Summer has arrived, finals are graded, and ELSers' thoughts inevitably turn to research and writing. With that in mind, I'm beginning a semi-regular series of posts titled "What Not To Do." The goal is to point out some common mistakes people make in presenting empirical/statistical analyses, and to suggest some better practices.
The first subject is naming variables, and has two parts. The first has to do with giving names to variables. While many variables "natural" names reflect their "natural" coding (think about a variable called age, for example), most (e.g., gender, or race, or partyid) do not. This occasionally leaves researchers in a bad spot; returning to some analyses done weeks or months before, one might wonder "Does gender=1 mean males or females?" A better practice is to choose variable names that indicate directionality whenever possible: female instead of gender, white instead of race, GOP instead of partyid, and so forth. (Of course, assigning variable and value labels will solve this problem, and is also good practice...)

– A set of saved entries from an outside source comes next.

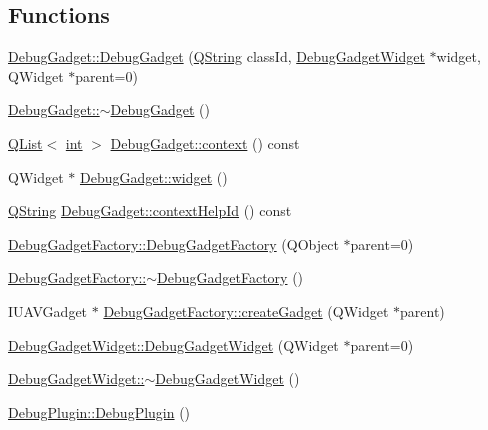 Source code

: \subsection*{Functions}
\begin{DoxyCompactItemize}
\item 
\hyperlink{group___debug_gadget_plugin_gae32cda168c382c01595bc348472e69f0}{Debug\-Gadget\-::\-Debug\-Gadget} (\hyperlink{group___u_a_v_objects_plugin_gab9d252f49c333c94a72f97ce3105a32d}{Q\-String} class\-Id, \hyperlink{class_debug_gadget_widget}{Debug\-Gadget\-Widget} $\ast$widget, Q\-Widget $\ast$parent=0)
\item 
\hyperlink{group___debug_gadget_plugin_gab1dfec6b8b4cb29fa466e6102d3096ac}{Debug\-Gadget\-::$\sim$\-Debug\-Gadget} ()
\item 
\hyperlink{class_q_list}{Q\-List}$<$ \hyperlink{ioapi_8h_a787fa3cf048117ba7123753c1e74fcd6}{int} $>$ \hyperlink{group___debug_gadget_plugin_gaaf1624068acedd32979ab08deddefe6e}{Debug\-Gadget\-::context} () const 
\item 
Q\-Widget $\ast$ \hyperlink{group___debug_gadget_plugin_ga08f35a753d418ed6e9d9594bcce8fee8}{Debug\-Gadget\-::widget} ()
\item 
\hyperlink{group___u_a_v_objects_plugin_gab9d252f49c333c94a72f97ce3105a32d}{Q\-String} \hyperlink{group___debug_gadget_plugin_ga123c9f10792e9dcd8f128da2be20f176}{Debug\-Gadget\-::context\-Help\-Id} () const 
\item 
\hyperlink{group___debug_gadget_plugin_ga48259f8b08f0767ab22c4b022643e134}{Debug\-Gadget\-Factory\-::\-Debug\-Gadget\-Factory} (Q\-Object $\ast$parent=0)
\item 
\hyperlink{group___debug_gadget_plugin_gadb2d9eecc3b92fc56cf849ffd7230e91}{Debug\-Gadget\-Factory\-::$\sim$\-Debug\-Gadget\-Factory} ()
\item 
I\-U\-A\-V\-Gadget $\ast$ \hyperlink{group___debug_gadget_plugin_ga24e00530d01c4d1874ac8395caa2370c}{Debug\-Gadget\-Factory\-::create\-Gadget} (Q\-Widget $\ast$parent)
\item 
\hyperlink{group___debug_gadget_plugin_ga67e29acbc33b5ca194215ea1c70e9e72}{Debug\-Gadget\-Widget\-::\-Debug\-Gadget\-Widget} (Q\-Widget $\ast$parent=0)
\item 
\hyperlink{group___debug_gadget_plugin_ga74a70926720377a2a71c0946408b8127}{Debug\-Gadget\-Widget\-::$\sim$\-Debug\-Gadget\-Widget} ()
\item 
\hyperlink{group___debug_gadget_plugin_ga20c99d3ead7ff85b7fedc4e18a1e9a8b}{Debug\-Plugin\-::\-Debug\-Plugin} ()
\item 

\end{DoxyCompactItemize}
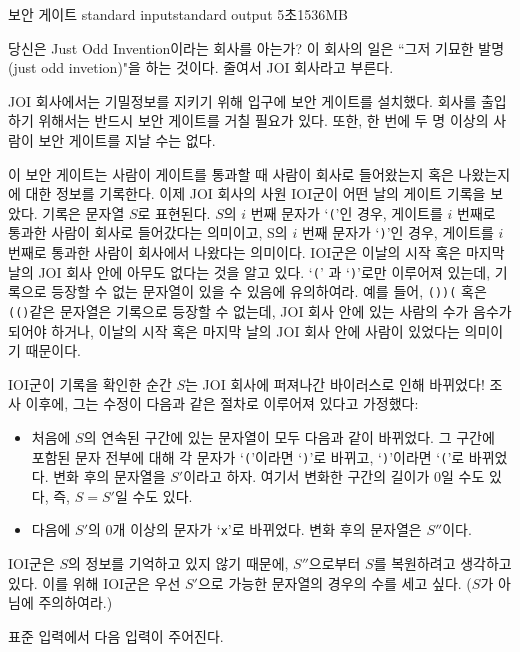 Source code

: \begin{problem}{보안 게이트}
	{standard input}{standard output}
	{5초}{1536MB}{}
	
	당신은 Just Odd Invention이라는 회사를 아는가? 이 회사의 일은 ``그저 기묘한 발명 (just odd invetion)"을 하는 것이다. 줄여서 JOI 회사라고 부른다.
	
	JOI 회사에서는 기밀정보를 지키기 위해 입구에 보안 게이트를 설치했다. 회사를 출입하기 위해서는 반드시 보안 게이트를 거칠 필요가 있다. 또한, 한 번에 두 명 이상의 사람이 보안 게이트를 지날 수는 없다.
	
	이 보안 게이트는 사람이 게이트를 통과할 때 사람이 회사로 들어왔는지 혹은 나왔는지에 대한 정보를 기록한다. 이제 JOI 회사의 사원 IOI군이 어떤 날의 게이트 기록을 보았다. 기록은 문자열 $S$로 표현된다. $S$의 $i$ 번째 문자가 `\texttt{(}'인 경우, 게이트를 $i$ 번째로 통과한 사람이 회사로 들어갔다는 의미이고, S의 $i$ 번째 문자가 `\texttt{)}'인 경우, 게이트를 $i$ 번째로 통과한 사람이 회사에서 나왔다는 의미이다. IOI군은 이날의 시작 혹은 마지막 날의 JOI 회사 안에 아무도 없다는 것을 알고 있다. `\texttt{(}' 과 `\texttt{)}'로만 이루어져 있는데, 기록으로 등장할 수 없는 문자열이 있을 수 있음에 유의하여라. 예를 들어, \texttt{())(} 혹은 \texttt{(()}같은 문자열은 기록으로 등장할 수 없는데, JOI 회사 안에 있는 사람의 수가 음수가 되어야 하거나, 이날의 시작 혹은 마지막 날의 JOI 회사 안에 사람이 있었다는 의미이기 때문이다.
	
	IOI군이 기록을 확인한 순간 $S$는 JOI 회사에 퍼져나간 바이러스로 인해 바뀌었다! 조사 이후에, 그는 수정이 다음과 같은 절차로 이루어져 있다고 가정했다:
	
	\begin{itemize}
		\item 처음에 $S$의 연속된 구간에 있는 문자열이 모두 다음과 같이 바뀌었다. 그 구간에 포함된 문자 전부에 대해 각 문자가 `\texttt{(}'이라면 `\texttt{)}'로 바뀌고, `\texttt{)}'이라면 `\texttt{(}'로 바뀌었다. 변화 후의 문자열을 $S'$이라고 하자. 여기서 변화한 구간의 길이가 0일 수도 있다, 즉, $S=S'$일 수도 있다.
		\item 다음에 $S'$의 0개 이상의 문자가 `\texttt{x}'로 바뀌었다. 변화 후의 문자열은 $S''$이다.
	\end{itemize}
	
	IOI군은 $S$의 정보를 기억하고 있지 않기 때문에, $S''$으로부터 $S$를 복원하려고 생각하고 있다. 이를 위해 IOI군은 우선 $S'$으로 가능한 문자열의 경우의 수를 세고 싶다. ($S$가 아님에 주의하여라.)
	
	\InputFile
	
	표준 입력에서 다음 입력이 주어진다.
	

\end{problem}
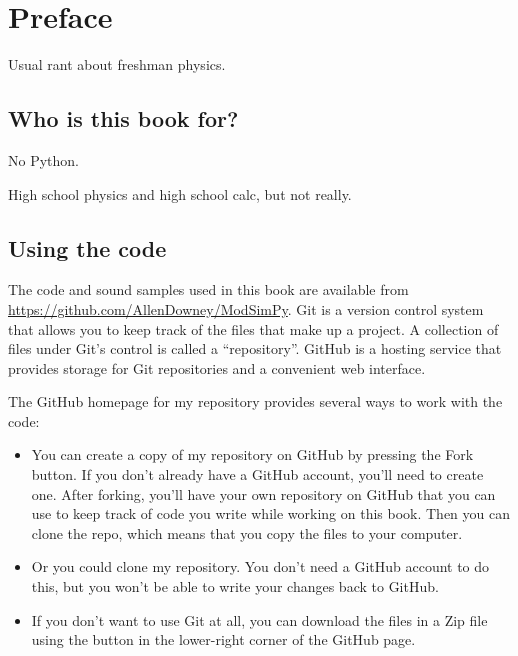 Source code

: \documentclass[12pt]{book}
\theoremstyle{exercise}
\begin{document}
\fi

\chapter{Preface}
\label{preface}

Usual rant about freshman physics.

\section{Who is this book for?}

No Python.

High school physics and high school calc, but not really.


\section{Using the code}
\label{code}

The code and sound samples used in this book are available from
\url{https://github.com/AllenDowney/ModSimPy}.  Git is a version
control system that allows you to keep track of the files that
make up a project.  A collection of files under Git's control is
called a ``repository''.  GitHub is a hosting service that provides
storage for Git repositories and a convenient web interface.

The GitHub homepage for my repository provides several ways to
work with the code:

\begin{itemize}

\item You can create a copy of my repository
on GitHub by pressing the {\sf Fork} button.  If you don't already
have a GitHub account, you'll need to create one.  After forking, you'll
have your own repository on GitHub that you can use to keep track
of code you write while working on this book.  Then you can
clone the repo, which means that you copy the files
to your computer.

\item Or you could clone
my repository.  You don't need a GitHub account to do this, but you
won't be able to write your changes back to GitHub.

\item If you don't want to use Git at all, you can download the files
in a Zip file using the button in the lower-right corner of the
GitHub page.

\end{itemize}
\end{document}
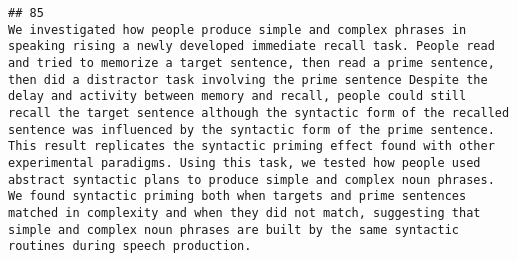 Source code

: \documentclass[
  english,
  man]{apa6}
\begin{document}
\begin{verbatim}
## 85                                                                                                                                                                                                                                                                                                                                                                                                                                                                                                                                                                                                                                                                                                                                                                                                                                                                                                                                                                                                                                                                                                                                                                                                                                                                                                                                                                                                                                                                                                                                                                                                                                                                                                                           We investigated how people produce simple and complex phrases in speaking rising a newly developed immediate recall task. People read and tried to memorize a target sentence, then read a prime sentence, then did a distractor task involving the prime sentence Despite the delay and activity between memory and recall, people could still recall the target sentence although the syntactic form of the recalled sentence was influenced by the syntactic form of the prime sentence. This result replicates the syntactic priming effect found with other experimental paradigms. Using this task, we tested how people used abstract syntactic plans to produce simple and complex noun phrases. We found syntactic priming both when targets and prime sentences matched in complexity and when they did not match, suggesting that simple and complex noun phrases are built by the same syntactic routines during speech production.

\end{verbatim}
\end{document}
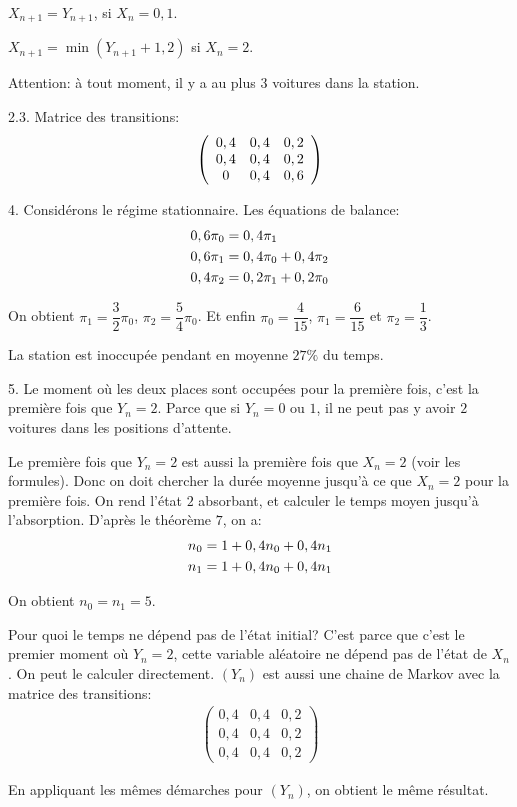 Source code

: \documentclass[a4paper,twoside,12pt]{article}
\begin{document}
$X_{n+1} = Y_{n+1}$, si $X_n = 0,1$.

$X_{n+1} = \min(Y_{n+1}+1, 2)$ si $X_n = 2$.

Attention: à tout moment, il y a au plus $3$ voitures dans la station.

2.3. Matrice des transitions:
\begin{align}
    \left(\begin{array}{ccc}
        0,4 & 0,4 & 0,2 \\
        0,4 & 0,4 & 0,2 \\
        0 & 0,4 & 0,6
    \end{array}\right)\notag
\end{align}

4. Considérons le régime stationnaire. Les équations de balance:
\begin{align}
    0,6\pi_0 &= 0,4\pi_1 \notag \\
    0,6\pi_1 &= 0,4\pi_0 + 0,4\pi_2 \notag \\
    0,4\pi_2 &= 0,2\pi_1 + 0,2\pi_0 \notag
\end{align}

On obtient $\pi_1 = \dfrac{3}{2}\pi_0$, $\pi_2 = \dfrac{5}{4}\pi_0$. Et enfin $\pi_0 = \dfrac{4}{15}$, $\pi_1 = \dfrac{6}{15}$ et $\pi_2 = \dfrac{1}{3}$.

La station est inoccupée pendant en moyenne $27\%$ du temps.

5. Le moment où les deux places sont occupées pour la première fois, c'est la première fois que $Y_n = 2$. Parce que si $Y_n = 0$ ou $1$, il ne peut pas y avoir $2$ voitures dans les positions d'attente.

Le première fois que $Y_n=2$ est aussi la première fois que $X_n = 2$ (voir les formules). Donc on doit chercher la durée moyenne jusqu'à ce que $X_n = 2$ pour la première fois. On rend l'état $2$ absorbant, et calculer le temps moyen jusqu'à l'absorption. D'après le théorème $7$, on a:
\begin{align}
    n_0 &= 1 + 0,4n_0 + 0,4n_1 \notag \\
    n_1 &= 1 + 0,4n_0 + 0,4n_1 \notag
\end{align}

On obtient $n_0 = n_1 = 5$.

Pour quoi le temps ne dépend pas de l'état initial? C'est parce que c'est le premier moment où $Y_n = 2$, cette variable aléatoire ne dépend pas de l'état de $X_n$. On peut le calculer directement. $(Y_n)$ est aussi une chaine de Markov avec la matrice des transitions:
\begin{align}
    \left(\begin{array}{ccc}
        0,4 & 0,4 & 0,2 \\
        0,4 & 0,4 & 0,2 \\
        0,4 & 0,4 & 0,2
    \end{array}\right)
\end{align}

En appliquant les mêmes démarches pour $(Y_n)$, on obtient le même résultat.
\end{document}
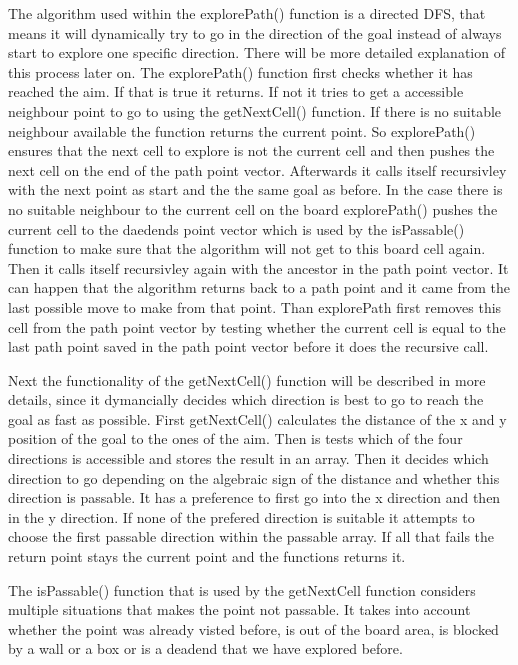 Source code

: \documentclass[a4paper,10pt]{article}
\begin{document}
	The algorithm used within the explorePath() function is a directed DFS, that means it will dynamically try to go in the 	direction of the goal instead of always start to explore one specific direction. There will be more detailed explanation of 		this process later on.
	The explorePath() function first checks whether it has reached the aim. If that is true it returns. If not it tries to get a 		accessible neighbour point to go to using the getNextCell() function. If there is no suitable neighbour available the 		function returns the current point. So explorePath() ensures that the next cell to explore is not the current cell and then 		pushes the next cell on the end of the path point vector. Afterwards it calls itself recursivley with the next point as start 		and the the same goal as before.
	In the case there is no suitable neighbour to the current cell on the board explorePath() pushes the current cell to the 		daedends point vector which is used by the isPassable() function to make sure that the algorithm will not get to this board 		cell again. Then it calls itself recursivley again with the ancestor in the path point vector. 
	It can happen that the algorithm returns back to a path point and it came from the last possible move to make from that 	point. Than explorePath first removes this cell from the path point vector by testing whether the current cell is equal to 		the last path point saved in the path point vector before it does the recursive call.

	Next the functionality of the getNextCell() function will be described in more details, since it dymancially decides which 		direction is best to go to reach the goal as fast as possible. First getNextCell() calculates the distance of the x and y 		position of the goal to the ones of the aim. Then is tests which of the four directions is accessible and stores the result 		in an array. Then it decides which direction to go depending on the algebraic sign of the distance and whether this direction 		is passable. It has a preference to first go into the x direction and then in the y direction. If none of the prefered 		direction is suitable it attempts to choose the first passable direction within the passable array. If all that fails the 		return point stays the current point and the functions returns it.

	The isPassable() function that is used by the getNextCell function considers multiple situations that makes the point not 		passable. It takes into account whether the point was already visted before, is out of the board area, is blocked by a wall 		or a box or is a deadend that we have explored before.
\end{document}
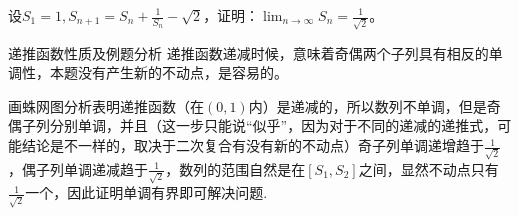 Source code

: \documentclass[../../main.tex]{subfiles}%
\begin{document}
\begin{example}
设\(S_1 = 1,S_{n + 1}=S_n+\frac{1}{S_n}-\sqrt{2}\)，证明：\(\lim_{n\rightarrow\infty}S_n=\frac{1}{\sqrt{2}}\)。
\end{example}
\begin{note}
递推函数性质及例题分析
递推函数递减时候，意味着奇偶两个子列具有相反的单调性，本题没有产生新的不动点，是容易的。

画蛛网图分析表明递推函数（在\((0,1)\)内）是递减的，所以数列不单调，但是奇偶子列分别单调，并且（这一步只能说“似乎”，因为对于不同的递减的递推式，可能结论是不一样的，取决于二次复合有没有新的不动点）奇子列单调递增趋于\(\frac{1}{\sqrt{2}}\)，偶子列单调递减趋于\(\frac{1}{\sqrt{2}}\)，数列的范围自然是在\([S_1,S_2]\)之间，显然不动点只有\(\frac{1}{\sqrt{2}}\)一个，因此证明单调有界即可解决问题.
\end{note}
\end{document}
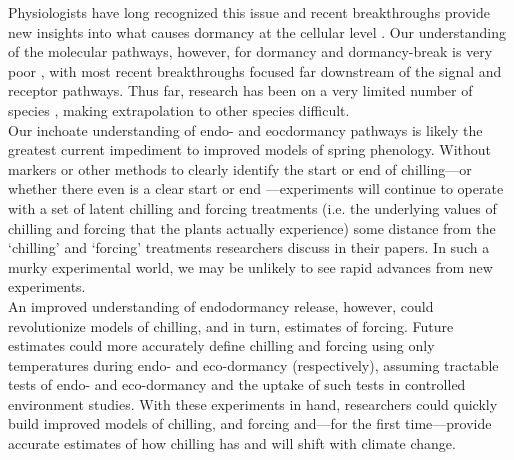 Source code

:\documentclass[11pt,letter]{article}
\begin{document}
Physiologists have long recognized this issue and recent breakthroughs provide new insights into what causes dormancy at the cellular level \citep{vanderschoot2014}. Our understanding of the molecular pathways, however, for dormancy and dormancy-break is very poor \citep[especially when compared to our understanding of flowering time pathways,][]{Azeez2021}, with most recent breakthroughs  focused far downstream of the signal and receptor pathways. Thus far, research has been on a very limited number of species \citep{Singh:2017,rinne2018}, making extrapolation to other species difficult. \\ %

Our inchoate understanding of endo- and eocdormancy pathways is likely the greatest current impediment to improved models of spring phenology. Without markers or other methods to clearly identify the start or end of chilling---or whether there even is a clear start or end \citep[as opposed to potential parallel models of chilling and forcing,][]{harrington2015}---experiments will continue to operate with a set of latent chilling and forcing treatments (i.e. the underlying values of chilling and forcing that the plants actually experience) some distance from the `chilling' and `forcing' treatments researchers discuss in their papers. In such a murky experimental world, we may be unlikely to see rapid advances from new experiments. \\

An improved understanding of endodormancy release, however, could revolutionize models of chilling, and in turn, estimates of forcing. Future estimates could more accurately define chilling and forcing using only temperatures during endo- and eco-dormancy (respectively), assuming tractable tests of endo- and eco-dormancy and the uptake of such tests in controlled environment studies. With these experiments in hand, researchers could quickly build improved models of chilling, and forcing and---for the first time---provide accurate estimates of how chilling has and will shift with climate change.\\ %
\end{document}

Second, there is an unfortunate tendency to use variable names (of the sort used to identify variables in databases) in tables, figures, text, and the like. An anonymized example (culled from a relatively recent issue of a good law review) is here:
The variable names here are, shall we say, a bit opaque; moreover, they were clearly culled directly from the software output ("SubEqInv"? "LoneClub"?). The result is a table that violates Rule #1 of Tables and Figures: They should "stand on their own."
A better practice is to use variable descriptions, rather than statistical-software variable names, in tables and figures; an example of such a better use (also from a recent issue of a well-regarded law journal) is here:
Here, the names are full descriptions of the variables, and the result is a much clearer picture of what's going on in the analysis.
I'll talk more about tables of results in Part II.